--- Data Enclosed Below ---

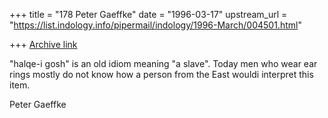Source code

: +++
title = "178 Peter Gaeffke"
date = "1996-03-17"
upstream_url = "https://list.indology.info/pipermail/indology/1996-March/004501.html"

+++
[Archive link](https://list.indology.info/pipermail/indology/1996-March/004501.html)

"halqe-i gosh" is an old idiom meaning "a slave". Today men who wear ear 
rings mostly do not know how a person from the East wouldi interpret 
this item.

Peter Gaeffke




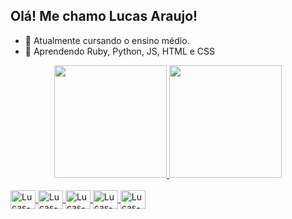 ## Olá! Me chamo Lucas Araujo!

- 🔭 Atualmente cursando o ensino médio.
- 🌱 Aprendendo Ruby, Python, JS, HTML e CSS

<div align="center">
  <a href="https://github.com/LucasAraujo-got">
  <img height="180em" src="https://github-readme-stats.vercel.app/api?username=LucasAraujo-got&show_icons=true&theme=dark&include_all_commits=true&count_private=true"/>
  <img height="180em" src="https://github-readme-stats.vercel.app/api/top-langs/?username=LucasAraujo-got&layout=compact&langs_count=7&theme=dark"/>
</div>

<div style="display: inline_block"><br>
  <link rel="stylesheet" href="https://cdn.jsdelivr.net/gh/devicons/devicon@v2.15.1/devicon.min.css">
  <img align="center" alt="Lucas-Ruby" height="30" width="40" src="https://cdn.jsdelivr.net/gh/devicons/devicon/icons/ruby/ruby-plain-wordmark.svg">
  <img align="center" alt="Lucas-Python" height="30" width="40" src="https://cdn.jsdelivr.net/gh/devicons/devicon/icons/css3/css3-plain.svg](https://img.shields.io/badge/Python-3776AB?style=for-the-badge&logo=python&logoColor=white">
  <img align="center" alt="Lucas-JS" height="30" width="40" src="https://cdn.jsdelivr.net/gh/devicons/devicon/icons/javascript/javascript-original.svg">
  <img align="center" alt="Lucas-HTML" height="30" width="40" src="https://cdn.jsdelivr.net/gh/devicons/devicon/icons/html5/html5-plain.svg">
  <img align="center" alt="Lucas-CSS" height="30" width="40" src="https://cdn.jsdelivr.net/gh/devicons/devicon/icons/css3/css3-plain.svg">
</div>

##
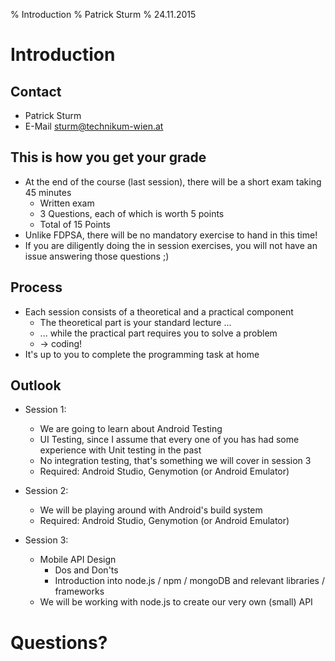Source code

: % Introduction
% Patrick Sturm
% 24.11.2015

# Introduction

## Contact

* Patrick Sturm
* E-Mail sturm@technikum-wien.at

## This is how you get your grade

* At the end of the course (last session), there will be a short exam taking 45 minutes
    * Written exam
    * 3 Questions, each of which is worth 5 points
    * Total of 15 Points
* Unlike FDPSA, there will be no mandatory exercise to hand in this time!
* If you are diligently doing the in session exercises, you will not have an issue answering those questions ;)

## Process

* Each session consists of a theoretical and a practical component
    * The theoretical part is your standard lecture ...
    * ... while the practical part requires you to solve a problem
    * -> coding!
* It's up to you to complete the programming task at home

## Outlook

* Session 1:
    * We are going to learn about Android Testing
    * UI Testing, since I assume that every one of you has had some experience with Unit testing in the past
    * No integration testing, that's something we will cover in session 3
    * Required: Android Studio, Genymotion (or Android Emulator)

* Session 2:
    * We will be playing around with Android's build system
    * Required: Android Studio, Genymotion (or Android Emulator)

* Session 3:
    * Mobile API Design
        * Dos and Don'ts
        * Introduction into node.js / npm / mongoDB and relevant libraries / frameworks
    * We will be working with node.js to create our very own (small) API

# Questions?
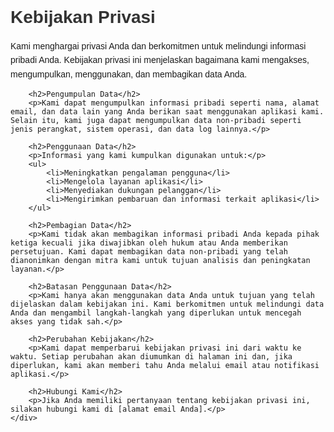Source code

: <!DOCTYPE html>
<html lang="id">
<head>
    <meta charset="UTF-8">
    <meta name="viewport" content="width=device-width, initial-scale=1.0">
    <title>Kebijakan Privasi</title>
    <style>
        body { font-family: Arial, sans-serif; margin: 20px; padding: 0; }
        h1, h2, h3 { color: #333; }
        p { line-height: 1.6; }
        .container { max-width: 800px; margin: 0 auto; }
    </style>
</head>
<body>
    <div class="container">
        <h1>Kebijakan Privasi</h1>
        <p>Kami menghargai privasi Anda dan berkomitmen untuk melindungi informasi pribadi Anda. Kebijakan privasi ini menjelaskan bagaimana kami mengakses, mengumpulkan, menggunakan, dan membagikan data Anda.</p>

        <h2>Pengumpulan Data</h2>
        <p>Kami dapat mengumpulkan informasi pribadi seperti nama, alamat email, dan data lain yang Anda berikan saat menggunakan aplikasi kami. Selain itu, kami juga dapat mengumpulkan data non-pribadi seperti jenis perangkat, sistem operasi, dan data log lainnya.</p>

        <h2>Penggunaan Data</h2>
        <p>Informasi yang kami kumpulkan digunakan untuk:</p>
        <ul>
            <li>Meningkatkan pengalaman pengguna</li>
            <li>Mengelola layanan aplikasi</li>
            <li>Menyediakan dukungan pelanggan</li>
            <li>Mengirimkan pembaruan dan informasi terkait aplikasi</li>
        </ul>

        <h2>Pembagian Data</h2>
        <p>Kami tidak akan membagikan informasi pribadi Anda kepada pihak ketiga kecuali jika diwajibkan oleh hukum atau Anda memberikan persetujuan. Kami dapat membagikan data non-pribadi yang telah dianonimkan dengan mitra kami untuk tujuan analisis dan peningkatan layanan.</p>

        <h2>Batasan Penggunaan Data</h2>
        <p>Kami hanya akan menggunakan data Anda untuk tujuan yang telah dijelaskan dalam kebijakan ini. Kami berkomitmen untuk melindungi data Anda dan mengambil langkah-langkah yang diperlukan untuk mencegah akses yang tidak sah.</p>

        <h2>Perubahan Kebijakan</h2>
        <p>Kami dapat memperbarui kebijakan privasi ini dari waktu ke waktu. Setiap perubahan akan diumumkan di halaman ini dan, jika diperlukan, kami akan memberi tahu Anda melalui email atau notifikasi aplikasi.</p>

        <h2>Hubungi Kami</h2>
        <p>Jika Anda memiliki pertanyaan tentang kebijakan privasi ini, silakan hubungi kami di [alamat email Anda].</p>
    </div>
</body>
</html>
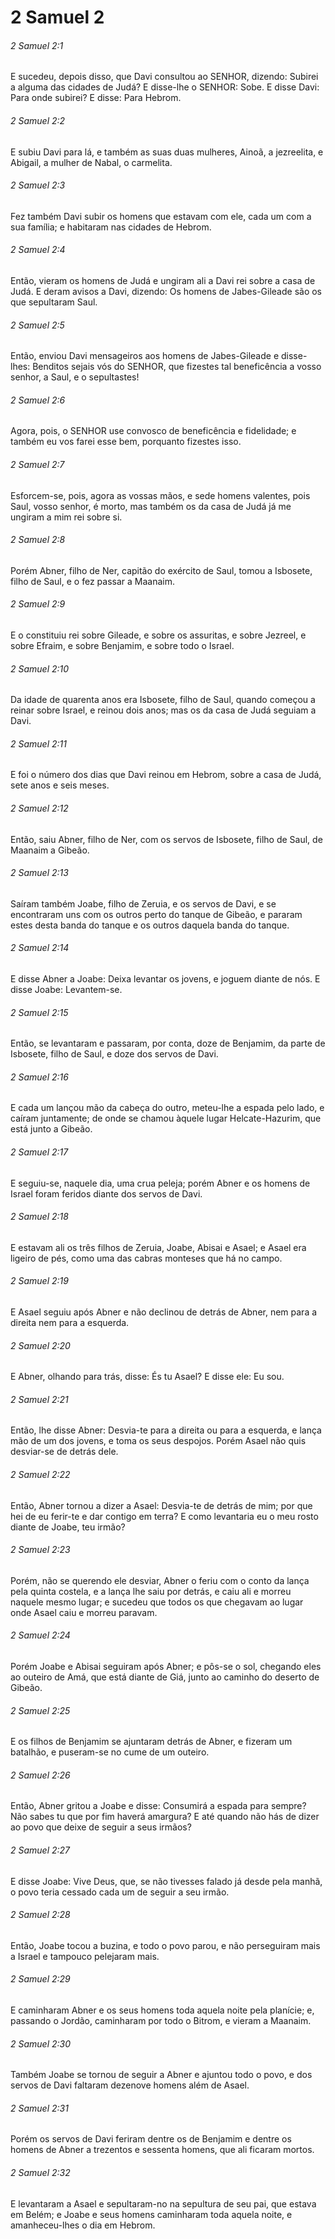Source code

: # 2 Samuel 2

###### 2 Samuel 2:1

E sucedeu, depois disso, que Davi consultou ao SENHOR, dizendo: Subirei a alguma das cidades de Judá? E disse-lhe o SENHOR: Sobe. E disse Davi: Para onde subirei? E disse: Para Hebrom.

###### 2 Samuel 2:2

E subiu Davi para lá, e também as suas duas mulheres, Ainoã, a jezreelita, e Abigail, a mulher de Nabal, o carmelita.

###### 2 Samuel 2:3

Fez também Davi subir os homens que estavam com ele, cada um com a sua família; e habitaram nas cidades de Hebrom.

###### 2 Samuel 2:4

Então, vieram os homens de Judá e ungiram ali a Davi rei sobre a casa de Judá. E deram avisos a Davi, dizendo: Os homens de Jabes-Gileade são os que sepultaram Saul.

###### 2 Samuel 2:5

Então, enviou Davi mensageiros aos homens de Jabes-Gileade e disse-lhes: Benditos sejais vós do SENHOR, que fizestes tal beneficência a vosso senhor, a Saul, e o sepultastes!

###### 2 Samuel 2:6

Agora, pois, o SENHOR use convosco de beneficência e fidelidade; e também eu vos farei esse bem, porquanto fizestes isso.

###### 2 Samuel 2:7

Esforcem-se, pois, agora as vossas mãos, e sede homens valentes, pois Saul, vosso senhor, é morto, mas também os da casa de Judá já me ungiram a mim rei sobre si.

###### 2 Samuel 2:8

Porém Abner, filho de Ner, capitão do exército de Saul, tomou a Isbosete, filho de Saul, e o fez passar a Maanaim.

###### 2 Samuel 2:9

E o constituiu rei sobre Gileade, e sobre os assuritas, e sobre Jezreel, e sobre Efraim, e sobre Benjamim, e sobre todo o Israel.

###### 2 Samuel 2:10

Da idade de quarenta anos era Isbosete, filho de Saul, quando começou a reinar sobre Israel, e reinou dois anos; mas os da casa de Judá seguiam a Davi.

###### 2 Samuel 2:11

E foi o número dos dias que Davi reinou em Hebrom, sobre a casa de Judá, sete anos e seis meses.

###### 2 Samuel 2:12

Então, saiu Abner, filho de Ner, com os servos de Isbosete, filho de Saul, de Maanaim a Gibeão.

###### 2 Samuel 2:13

Saíram também Joabe, filho de Zeruia, e os servos de Davi, e se encontraram uns com os outros perto do tanque de Gibeão, e pararam estes desta banda do tanque e os outros daquela banda do tanque.

###### 2 Samuel 2:14

E disse Abner a Joabe: Deixa levantar os jovens, e joguem diante de nós. E disse Joabe: Levantem-se.

###### 2 Samuel 2:15

Então, se levantaram e passaram, por conta, doze de Benjamim, da parte de Isbosete, filho de Saul, e doze dos servos de Davi.

###### 2 Samuel 2:16

E cada um lançou mão da cabeça do outro, meteu-lhe a espada pelo lado, e caíram juntamente; de onde se chamou àquele lugar Helcate-Hazurim, que está junto a Gibeão.

###### 2 Samuel 2:17

E seguiu-se, naquele dia, uma crua peleja; porém Abner e os homens de Israel foram feridos diante dos servos de Davi.

###### 2 Samuel 2:18

E estavam ali os três filhos de Zeruia, Joabe, Abisai e Asael; e Asael era ligeiro de pés, como uma das cabras monteses que há no campo.

###### 2 Samuel 2:19

E Asael seguiu após Abner e não declinou de detrás de Abner, nem para a direita nem para a esquerda.

###### 2 Samuel 2:20

E Abner, olhando para trás, disse: És tu Asael? E disse ele: Eu sou.

###### 2 Samuel 2:21

Então, lhe disse Abner: Desvia-te para a direita ou para a esquerda, e lança mão de um dos jovens, e toma os seus despojos. Porém Asael não quis desviar-se de detrás dele.

###### 2 Samuel 2:22

Então, Abner tornou a dizer a Asael: Desvia-te de detrás de mim; por que hei de eu ferir-te e dar contigo em terra? E como levantaria eu o meu rosto diante de Joabe, teu irmão?

###### 2 Samuel 2:23

Porém, não se querendo ele desviar, Abner o feriu com o conto da lança pela quinta costela, e a lança lhe saiu por detrás, e caiu ali e morreu naquele mesmo lugar; e sucedeu que todos os que chegavam ao lugar onde Asael caiu e morreu paravam.

###### 2 Samuel 2:24

Porém Joabe e Abisai seguiram após Abner; e pôs-se o sol, chegando eles ao outeiro de Amá, que está diante de Giá, junto ao caminho do deserto de Gibeão.

###### 2 Samuel 2:25

E os filhos de Benjamim se ajuntaram detrás de Abner, e fizeram um batalhão, e puseram-se no cume de um outeiro.

###### 2 Samuel 2:26

Então, Abner gritou a Joabe e disse: Consumirá a espada para sempre? Não sabes tu que por fim haverá amargura? E até quando não hás de dizer ao povo que deixe de seguir a seus irmãos?

###### 2 Samuel 2:27

E disse Joabe: Vive Deus, que, se não tivesses falado já desde pela manhã, o povo teria cessado cada um de seguir a seu irmão.

###### 2 Samuel 2:28

Então, Joabe tocou a buzina, e todo o povo parou, e não perseguiram mais a Israel e tampouco pelejaram mais.

###### 2 Samuel 2:29

E caminharam Abner e os seus homens toda aquela noite pela planície; e, passando o Jordão, caminharam por todo o Bitrom, e vieram a Maanaim.

###### 2 Samuel 2:30

Também Joabe se tornou de seguir a Abner e ajuntou todo o povo, e dos servos de Davi faltaram dezenove homens além de Asael.

###### 2 Samuel 2:31

Porém os servos de Davi feriram dentre os de Benjamim e dentre os homens de Abner a trezentos e sessenta homens, que ali ficaram mortos.

###### 2 Samuel 2:32

E levantaram a Asael e sepultaram-no na sepultura de seu pai, que estava em Belém; e Joabe e seus homens caminharam toda aquela noite, e amanheceu-lhes o dia em Hebrom.

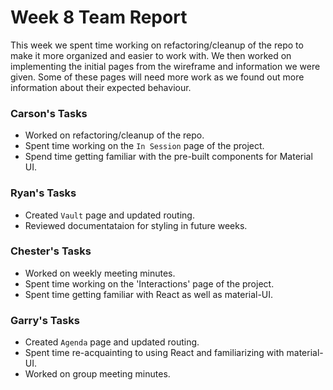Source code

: # Week 8 Team Report

This week we spent time working on refactoring/cleanup of the repo to make it more organized and easier to work with. We
then worked on implementing the initial pages from the wireframe and information we were given. Some of these pages will
need more work as we found out more information about their expected behaviour.

### Carson's Tasks

- Worked on refactoring/cleanup of the repo.
- Spent time working on the `In Session` page of the project.
- Spend time getting familiar with the pre-built components for Material UI.

### Ryan's Tasks 

- Created `Vault` page and updated routing.
- Reviewed documentataion for styling in future weeks.

### Chester's Tasks

- Worked on weekly meeting minutes.
- Spent time working on the 'Interactions' page of the project.
- Spent time getting familiar with React as well as material-UI.

### Garry's Tasks

- Created `Agenda` page and updated routing.
- Spent time re-acquainting to using React and familiarizing with material-UI.
- Worked on group meeting minutes.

--- End of Enclosed Data ---

Directions for this task:
Within the lines above, find those holding the word "Hebrom" and copy them.

Answer box:
E sucedeu, depois disso, que Davi consultou ao SENHOR, dizendo: Subirei a alguma das cidades de Judá? E disse-lhe o SENHOR: Sobe. E disse Davi: Para onde subirei? E disse: Para Hebrom.
Fez também Davi subir os homens que estavam com ele, cada um com a sua família; e habitaram nas cidades de Hebrom.
E foi o número dos dias que Davi reinou em Hebrom, sobre a casa de Judá, sete anos e seis meses.
E levantaram a Asael e sepultaram-no na sepultura de seu pai, que estava em Belém; e Joabe e seus homens caminharam toda aquela noite, e amanheceu-lhes o dia em Hebrom.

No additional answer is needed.